[SPARK-9673][SQL] Sample standard deviation aggregation function #8058

brkyvz · 2015-08-09T06:14:00Z

This PR adds the sample standard deviation as a udf, and a grouped aggregate function for SQL. It now works for TungstenAggregation with codegen, but not for SortBasedAggregation. I have some printlns in the code for debugging purposes and need help from @yhuai @marmbrus and @rxin for this to work for both methods...

cc @mengxr

SparkQA · 2015-08-09T06:25:01Z

Test build #40261 has finished for PR 8058 at commit 27ae625.

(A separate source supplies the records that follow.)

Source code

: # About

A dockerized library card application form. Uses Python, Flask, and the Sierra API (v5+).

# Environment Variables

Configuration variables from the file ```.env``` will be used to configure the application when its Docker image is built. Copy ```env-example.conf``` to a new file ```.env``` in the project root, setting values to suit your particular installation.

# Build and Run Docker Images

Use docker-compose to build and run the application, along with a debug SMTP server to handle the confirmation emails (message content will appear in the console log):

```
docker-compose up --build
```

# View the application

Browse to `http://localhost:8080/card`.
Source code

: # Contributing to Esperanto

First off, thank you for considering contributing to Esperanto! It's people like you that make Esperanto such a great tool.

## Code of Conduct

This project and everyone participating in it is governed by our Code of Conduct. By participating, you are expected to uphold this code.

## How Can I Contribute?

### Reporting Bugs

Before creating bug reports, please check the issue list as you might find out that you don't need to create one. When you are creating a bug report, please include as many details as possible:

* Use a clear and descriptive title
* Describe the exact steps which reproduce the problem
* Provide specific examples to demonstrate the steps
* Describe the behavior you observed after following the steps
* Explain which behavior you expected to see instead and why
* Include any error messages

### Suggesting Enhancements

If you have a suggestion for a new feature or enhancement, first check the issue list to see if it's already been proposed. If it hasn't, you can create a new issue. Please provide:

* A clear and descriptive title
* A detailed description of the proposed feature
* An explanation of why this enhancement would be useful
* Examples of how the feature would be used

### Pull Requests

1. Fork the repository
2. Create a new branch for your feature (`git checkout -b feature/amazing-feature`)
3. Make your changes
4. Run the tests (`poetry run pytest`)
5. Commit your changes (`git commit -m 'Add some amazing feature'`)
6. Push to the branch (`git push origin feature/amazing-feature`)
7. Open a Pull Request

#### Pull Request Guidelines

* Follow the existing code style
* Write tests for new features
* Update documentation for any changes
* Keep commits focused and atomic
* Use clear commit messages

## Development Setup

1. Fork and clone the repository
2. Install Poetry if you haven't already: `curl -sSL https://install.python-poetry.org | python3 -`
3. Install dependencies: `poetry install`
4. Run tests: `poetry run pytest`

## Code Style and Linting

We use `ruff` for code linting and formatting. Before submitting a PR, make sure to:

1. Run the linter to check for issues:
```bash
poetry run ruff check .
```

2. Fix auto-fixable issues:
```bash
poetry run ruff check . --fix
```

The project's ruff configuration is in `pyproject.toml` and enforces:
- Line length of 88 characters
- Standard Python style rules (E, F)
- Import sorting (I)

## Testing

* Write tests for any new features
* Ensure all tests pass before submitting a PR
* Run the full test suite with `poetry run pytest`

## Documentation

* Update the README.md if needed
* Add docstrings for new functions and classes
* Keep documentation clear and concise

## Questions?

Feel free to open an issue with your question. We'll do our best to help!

This patch fails Scala style tests.
This patch merges cleanly.
This patch adds the following public classes (experimental):
- case class StandardDeviation(child: Expression) extends AlgebraicAggregate

yhuai · 2015-08-09T19:04:29Z

sql/core/src/main/scala/org/apache/spark/sql/DataFrame.scala

    // The list of summary statistics to compute, in the form of expressions.
    val statistics = List[(String, Expression => Expression)](
      "count" -> Count,
      "mean" -> Average,
-      "stddev" -> stddevExpr,
+      "stddev" -> aggregate.Utils.standardDeviation,


I think it is better to call it stddev_samp because other databases have both stddev_samp and stddev_pop (population standard deviation).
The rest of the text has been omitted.